■ RECORDS TO USE ■
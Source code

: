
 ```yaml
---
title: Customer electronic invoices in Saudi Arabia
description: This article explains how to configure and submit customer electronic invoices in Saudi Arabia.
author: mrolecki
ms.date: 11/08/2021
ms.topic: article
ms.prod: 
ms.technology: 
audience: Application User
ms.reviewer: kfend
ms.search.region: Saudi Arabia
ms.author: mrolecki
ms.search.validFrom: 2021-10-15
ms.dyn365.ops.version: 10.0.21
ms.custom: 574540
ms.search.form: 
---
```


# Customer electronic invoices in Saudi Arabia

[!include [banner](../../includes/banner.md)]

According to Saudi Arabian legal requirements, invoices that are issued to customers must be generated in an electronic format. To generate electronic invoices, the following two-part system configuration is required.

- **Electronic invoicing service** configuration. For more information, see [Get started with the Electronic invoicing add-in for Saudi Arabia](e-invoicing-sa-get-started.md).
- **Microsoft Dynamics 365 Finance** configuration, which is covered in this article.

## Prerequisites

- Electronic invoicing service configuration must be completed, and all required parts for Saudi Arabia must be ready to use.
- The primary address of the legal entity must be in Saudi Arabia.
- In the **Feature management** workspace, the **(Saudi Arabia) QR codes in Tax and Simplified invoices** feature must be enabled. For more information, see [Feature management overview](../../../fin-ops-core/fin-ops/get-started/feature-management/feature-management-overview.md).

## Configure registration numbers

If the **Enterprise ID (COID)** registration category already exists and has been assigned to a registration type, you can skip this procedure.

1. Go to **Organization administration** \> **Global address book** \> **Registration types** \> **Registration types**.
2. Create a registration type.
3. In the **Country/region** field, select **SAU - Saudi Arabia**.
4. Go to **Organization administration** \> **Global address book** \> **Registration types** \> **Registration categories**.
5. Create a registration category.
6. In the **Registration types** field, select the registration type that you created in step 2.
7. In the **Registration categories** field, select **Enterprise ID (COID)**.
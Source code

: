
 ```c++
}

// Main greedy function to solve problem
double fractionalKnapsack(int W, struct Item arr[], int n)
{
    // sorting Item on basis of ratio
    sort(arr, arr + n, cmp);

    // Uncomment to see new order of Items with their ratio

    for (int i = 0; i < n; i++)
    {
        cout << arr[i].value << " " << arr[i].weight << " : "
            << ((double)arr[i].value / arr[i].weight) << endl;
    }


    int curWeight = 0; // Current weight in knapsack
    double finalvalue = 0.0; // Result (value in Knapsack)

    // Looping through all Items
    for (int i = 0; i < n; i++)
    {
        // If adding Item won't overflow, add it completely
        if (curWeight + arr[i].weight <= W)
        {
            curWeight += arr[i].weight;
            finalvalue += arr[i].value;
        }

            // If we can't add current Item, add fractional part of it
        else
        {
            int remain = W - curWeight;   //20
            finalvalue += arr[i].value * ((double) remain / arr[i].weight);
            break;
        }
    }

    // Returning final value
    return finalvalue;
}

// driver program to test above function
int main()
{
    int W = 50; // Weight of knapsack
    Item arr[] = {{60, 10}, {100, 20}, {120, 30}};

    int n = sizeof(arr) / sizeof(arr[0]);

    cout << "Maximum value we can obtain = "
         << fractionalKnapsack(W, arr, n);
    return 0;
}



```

■ PROBLEM TO SOLVE ■
Copy each line of the listing in which the word "that" can be found.

■ TASK SOLUTION ■
According to Saudi Arabian legal requirements, invoices that are issued to customers must be generated in an electronic format. To generate electronic invoices, the following two-part system configuration is required.
6. In the **Registration types** field, select the registration type that you created in step 2.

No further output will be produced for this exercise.